[Excerpts from a dataset]

=== Begin Enclosure ===

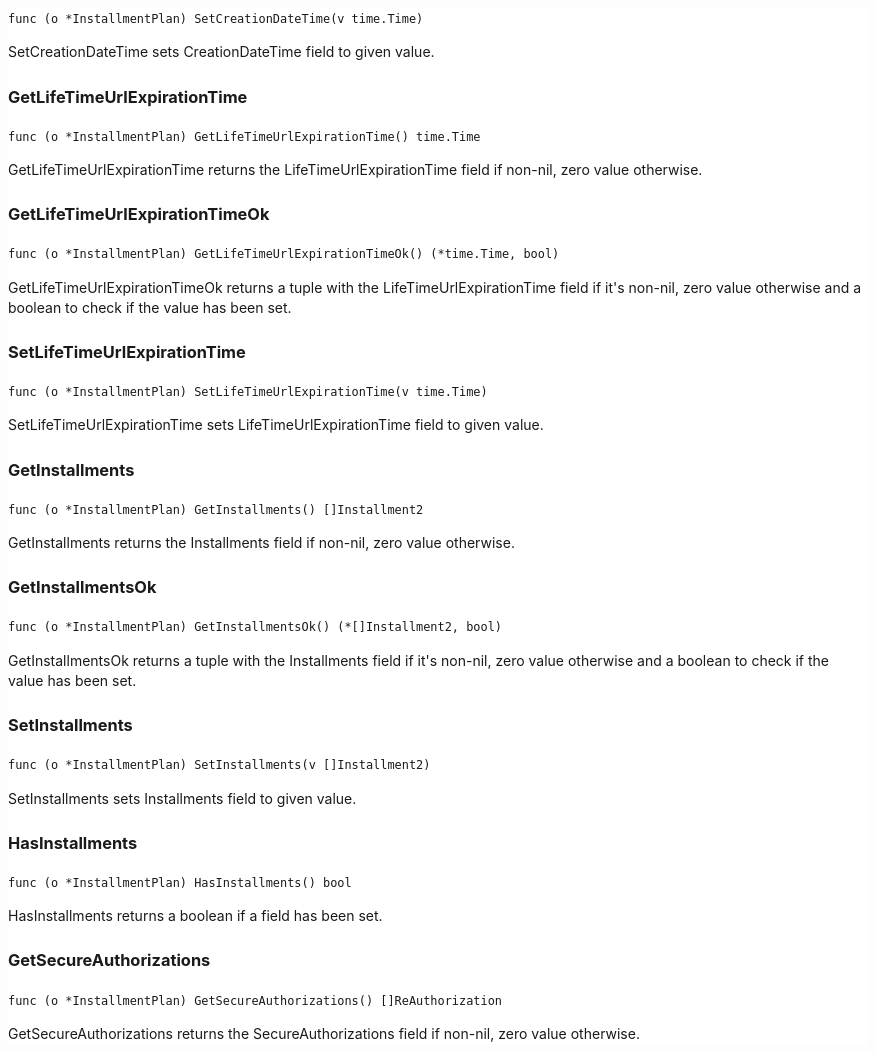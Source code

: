 `func (o *InstallmentPlan) SetCreationDateTime(v time.Time)`

SetCreationDateTime sets CreationDateTime field to given value.


### GetLifeTimeUrlExpirationTime

`func (o *InstallmentPlan) GetLifeTimeUrlExpirationTime() time.Time`

GetLifeTimeUrlExpirationTime returns the LifeTimeUrlExpirationTime field if non-nil, zero value otherwise.

### GetLifeTimeUrlExpirationTimeOk

`func (o *InstallmentPlan) GetLifeTimeUrlExpirationTimeOk() (*time.Time, bool)`

GetLifeTimeUrlExpirationTimeOk returns a tuple with the LifeTimeUrlExpirationTime field if it's non-nil, zero value otherwise
and a boolean to check if the value has been set.

### SetLifeTimeUrlExpirationTime

`func (o *InstallmentPlan) SetLifeTimeUrlExpirationTime(v time.Time)`

SetLifeTimeUrlExpirationTime sets LifeTimeUrlExpirationTime field to given value.


### GetInstallments

`func (o *InstallmentPlan) GetInstallments() []Installment2`

GetInstallments returns the Installments field if non-nil, zero value otherwise.

### GetInstallmentsOk

`func (o *InstallmentPlan) GetInstallmentsOk() (*[]Installment2, bool)`

GetInstallmentsOk returns a tuple with the Installments field if it's non-nil, zero value otherwise
and a boolean to check if the value has been set.

### SetInstallments

`func (o *InstallmentPlan) SetInstallments(v []Installment2)`

SetInstallments sets Installments field to given value.

### HasInstallments

`func (o *InstallmentPlan) HasInstallments() bool`

HasInstallments returns a boolean if a field has been set.

### GetSecureAuthorizations

`func (o *InstallmentPlan) GetSecureAuthorizations() []ReAuthorization`

GetSecureAuthorizations returns the SecureAuthorizations field if non-nil, zero value otherwise.
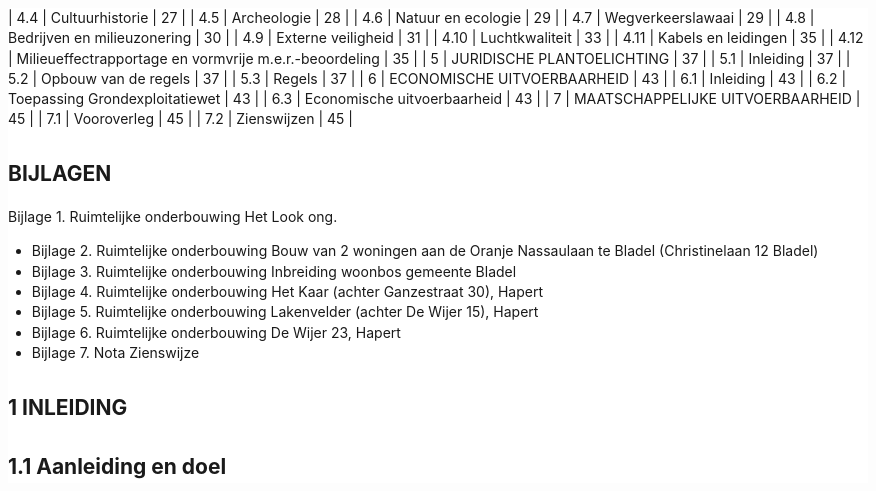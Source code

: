 | 4.4  | Cultuurhistorie                                        | 27 |
| 4.5  | Archeologie                                            | 28 |
| 4.6  | Natuur en ecologie                                     | 29 |
| 4.7  | Wegverkeerslawaai                                      | 29 |
| 4.8  | Bedrijven en milieuzonering                            | 30 |
| 4.9  | Externe veiligheid                                     | 31 |
| 4.10 | Luchtkwaliteit                                         | 33 |
| 4.11 | Kabels en leidingen                                    | 35 |
| 4.12 | Milieueffectrapportage en vormvrije m.e.r.-beoordeling | 35 |
| 5    | JURIDISCHE PLANTOELICHTING                             | 37 |
| 5.1  | Inleiding                                              | 37 |
| 5.2  | Opbouw van de regels                                   | 37 |
| 5.3  | Regels                                                 | 37 |
| 6    | ECONOMISCHE UITVOERBAARHEID                            | 43 |
| 6.1  | Inleiding                                              | 43 |
| 6.2  | Toepassing Grondexploitatiewet                         | 43 |
| 6.3  | Economische uitvoerbaarheid                            | 43 |
| 7    | MAATSCHAPPELIJKE UITVOERBAARHEID                       | 45 |
| 7.1  | Vooroverleg                                            | 45 |
| 7.2  | Zienswijzen                                            | 45 |

## **BIJLAGEN**

Bijlage 1. Ruimtelijke onderbouwing Het Look ong.

- Bijlage 2. Ruimtelijke onderbouwing Bouw van 2 woningen aan de Oranje Nassaulaan te Bladel (Christinelaan 12 Bladel)
- Bijlage 3. Ruimtelijke onderbouwing Inbreiding woonbos gemeente Bladel
- Bijlage 4. Ruimtelijke onderbouwing Het Kaar (achter Ganzestraat 30), Hapert
- Bijlage 5. Ruimtelijke onderbouwing Lakenvelder (achter De Wijer 15), Hapert
- Bijlage 6. Ruimtelijke onderbouwing De Wijer 23, Hapert
- Bijlage 7. Nota Zienswijze

## <span id="page-8-0"></span>**1 INLEIDING**

## <span id="page-8-1"></span>**1.1 Aanleiding en doel**
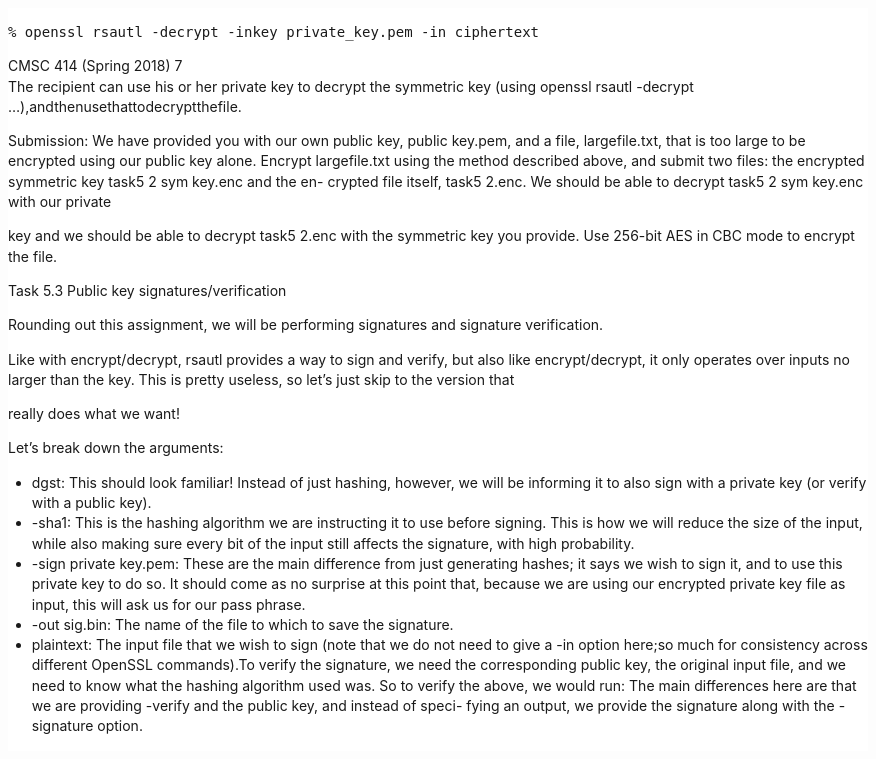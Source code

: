 <div class="column">
<pre>% openssl rsautl -decrypt -inkey private_key.pem -in ciphertext
</pre>
</div>
</div>
</div>
<div class="page" title="Page 7">
<div class="layoutArea">
<div class="column">
CMSC 414 (Spring 2018) 7

</div>
</div>
<div class="layoutArea">
<div class="column">
The recipient can use his or her private key to decrypt the symmetric key (using openssl rsautl -decrypt …),andthenusethattodecryptthefile.

Submission: We have provided you with our own public key, public key.pem, and a file, largefile.txt, that is too large to be encrypted using our public key alone. Encrypt largefile.txt using the method described above, and submit two files: the encrypted symmetric key task5 2 sym key.enc and the en- crypted file itself, task5 2.enc. We should be able to decrypt task5 2 sym key.enc with our private

key and we should be able to decrypt task5 2.enc with the symmetric key you provide. Use 256-bit AES in CBC mode to encrypt the file.

Task 5.3 Public key signatures/verification

Rounding out this assignment, we will be performing signatures and signature verification.

Like with encrypt/decrypt, rsautl provides a way to sign and verify, but also like encrypt/decrypt, it only operates over inputs no larger than the key. This is pretty useless, so let’s just skip to the version that

really does what we want!

Let’s break down the arguments:

<ul>
<li>dgst: This should look familiar! Instead of just hashing, however, we will be informing it to also sign with a private key (or verify with a public key).</li>
<li>-sha1: This is the hashing algorithm we are instructing it to use before signing. This is how we will reduce the size of the input, while also making sure every bit of the input still affects the signature, with high probability.</li>
<li>-sign private key.pem: These are the main difference from just generating hashes; it says we wish to sign it, and to use this private key to do so. It should come as no surprise at this point that, because we are using our encrypted private key file as input, this will ask us for our pass phrase.</li>
<li>-out sig.bin: The name of the file to which to save the signature.</li>
<li>plaintext: The input file that we wish to sign (note that we do not need to give a -in option here;so much for consistency across different OpenSSL commands).To verify the signature, we need the corresponding public key, the original input file, and we need to know what the hashing algorithm used was. So to verify the above, we would run:
The main differences here are that we are providing -verify and the public key, and instead of speci- fying an output, we provide the signature along with the -signature option.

=== End Enclosure ===

What the exercise asks. Match on "just" and copy out every line of the entries that contains it.

Expected answer.
Like with encrypt/decrypt, rsautl provides a way to sign and verify, but also like encrypt/decrypt, it only operates over inputs no larger than the key. This is pretty useless, so let’s just skip to the version that
<li>dgst: This should look familiar! Instead of just hashing, however, we will be informing it to also sign with a private key (or verify with a public key).</li>
<li>-sign private key.pem: These are the main difference from just generating hashes; it says we wish to sign it, and to use this private key to do so. It should come as no surprise at this point that, because we are using our encrypted private key file as input, this will ask us for our pass phrase.</li>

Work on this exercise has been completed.